Countermeasures are recommended even if you don’t have hay fever

Even if you do not have allergic symptoms, it is recommended to take countermeasures. Although I do not have hay fever, I feel discomfort in my throat and eyes when I go out on days when a lot of pollen is flying around.
Even in urban areas, when the wind blows you can see large amounts of yellow pollen in the air. Even if you have no allergic symptoms, you will feel inclined to take pollen control measures.

Recommended Pollen Control Measures

The following are recommended measures to avoid taking pollen into your body or bringing pollen on your clothes indoors

  • Wear a mask, glasses, and hat.
  • Wear a coat with a smooth surface.
  • After going out, brush off pollen from your clothes and hair before entering the room. Bring as little pollen indoors as possible.
  • Gargle and wash your hands and your face after returning from an outing

Suspicious Japanese overflowing in spring

People with severe allergic symptoms caused by hay fever take measures against pollen when going out in order to reduce symptoms.

They wear glasses, masks, hats, etc. These anti-hay fever glasses may look a little strange because they are different in appearance from sunglasses or glasses for vision correction.

Half of Japanese people have hay fever?

It is said that about half of Japanese people are aware of having hay fever.

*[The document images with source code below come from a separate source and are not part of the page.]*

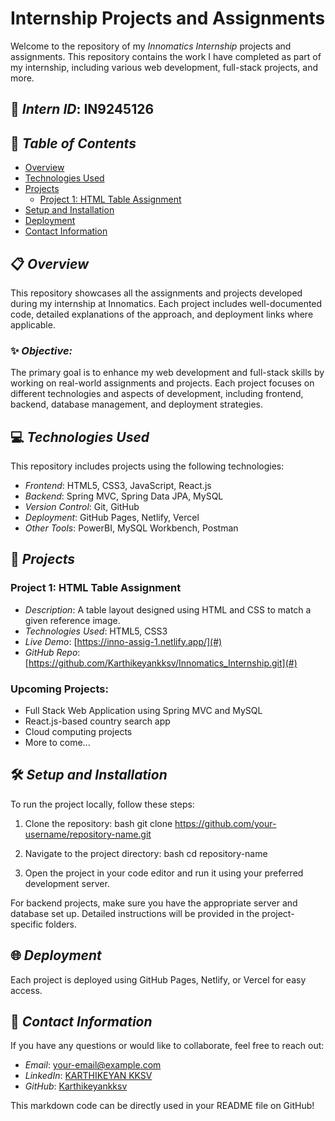 # Internship Projects and Assignments

Welcome to the repository of my *Innomatics Internship* projects and assignments. This repository contains the work I have completed as part of my internship, including various web development, full-stack projects, and more.

## 🔗 *Intern ID*: IN9245126

## 📑 *Table of Contents*
- [Overview](#overview)
- [Technologies Used](#technologies-used)
- [Projects](#projects)
  - [Project 1: HTML Table Assignment](#project-1-html-table-assignment)
- [Setup and Installation](#setup-and-installation)
- [Deployment](#deployment)
- [Contact Information](#contact-information)

## 📋 *Overview*
This repository showcases all the assignments and projects developed during my internship at Innomatics. Each project includes well-documented code, detailed explanations of the approach, and deployment links where applicable.

### ✨ *Objective:*
The primary goal is to enhance my web development and full-stack skills by working on real-world assignments and projects. Each project focuses on different technologies and aspects of development, including frontend, backend, database management, and deployment strategies.

## 💻 *Technologies Used*
This repository includes projects using the following technologies:
- *Frontend*: HTML5, CSS3, JavaScript, React.js
- *Backend*: Spring MVC, Spring Data JPA, MySQL
- *Version Control*: Git, GitHub
- *Deployment*: GitHub Pages, Netlify, Vercel
- *Other Tools*: PowerBI, MySQL Workbench, Postman

## 🚀 *Projects*

### Project 1: HTML Table Assignment
- *Description*: A table layout designed using HTML and CSS to match a given reference image. 
- *Technologies Used*: HTML5, CSS3
- *Live Demo*: [https://inno-assig-1.netlify.app/](#)
- *GitHub Repo*: [https://github.com/Karthikeyankksv/Innomatics_Internship.git](#)

### Upcoming Projects:
- Full Stack Web Application using Spring MVC and MySQL
- React.js-based country search app
- Cloud computing projects
- More to come...

## 🛠 *Setup and Installation*
To run the project locally, follow these steps:
1. Clone the repository:
   bash
   git clone https://github.com/your-username/repository-name.git
   
2. Navigate to the project directory:
   bash
   cd repository-name
   
3. Open the project in your code editor and run it using your preferred development server.

For backend projects, make sure you have the appropriate server and database set up. Detailed instructions will be provided in the project-specific folders.

## 🌐 *Deployment*
Each project is deployed using GitHub Pages, Netlify, or Vercel for easy access.

## 📱 *Contact Information*
If you have any questions or would like to collaborate, feel free to reach out:
- *Email*: your-email@example.com
- *LinkedIn*: [KARTHIKEYAN KKSV](https://www.linkedin.com/in/karthikeyankksv/)
- *GitHub*: [Karthikeyankksv](https://github.com/Karthikeyankksv)


This markdown code can be directly used in your README file on GitHub!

Some people are treated and have no symptoms, but there are many who repeatedly bite and sneeze their noses. If you see someone near you wearing a mask and sneezing repeatedly, do not worry, because it is most likely not a cold, corona, or flu, but just hay fever.

Is the dramatic increase in hay fever due to a failure of national policy?

The prevalence of hay fever was about 20% in 1998, about 30% in 2008, and 42.5% in 2019. and has increased by almost 10% every 10 years.

This is because a large number of cedars planted by national policy have been neglected and continue to release large amounts of pollen every year.

During the wars in the first half of the 20th century, many wooden houses in major Japanese cities suffered losses. To rebuild, large amounts of wood were cut down in Japan’s forests. To compensate for the shortage of cedar and cypress timber, national policy was to plant trees throughout the country. Because of the uniformity of afforestation projects, 40% of all Japanese forests were planted with cedar and cypress.

In the latter half of the 20th century, the spread of cheap imported timber led to a decline in the price of domestic timber, which worsened the profitability of the forestry industry. Numerous forest operators stopped caring for their plantations, and the forestry industry declined. In addition to the government’s faulty demand forecasts, strict regulations and standards for the forestry industry have deprived the private sector of business opportunities, and half a century has passed without a new national policy.

It is estimated that the annual economic loss is 5 trillion yen due to absenteeism and decreased labor productivity caused by allergic symptoms.

Spring in Japan is a time of great excitement with cherry blossoms in full bloom, but it is also an extremely difficult time for hay fever sufferers.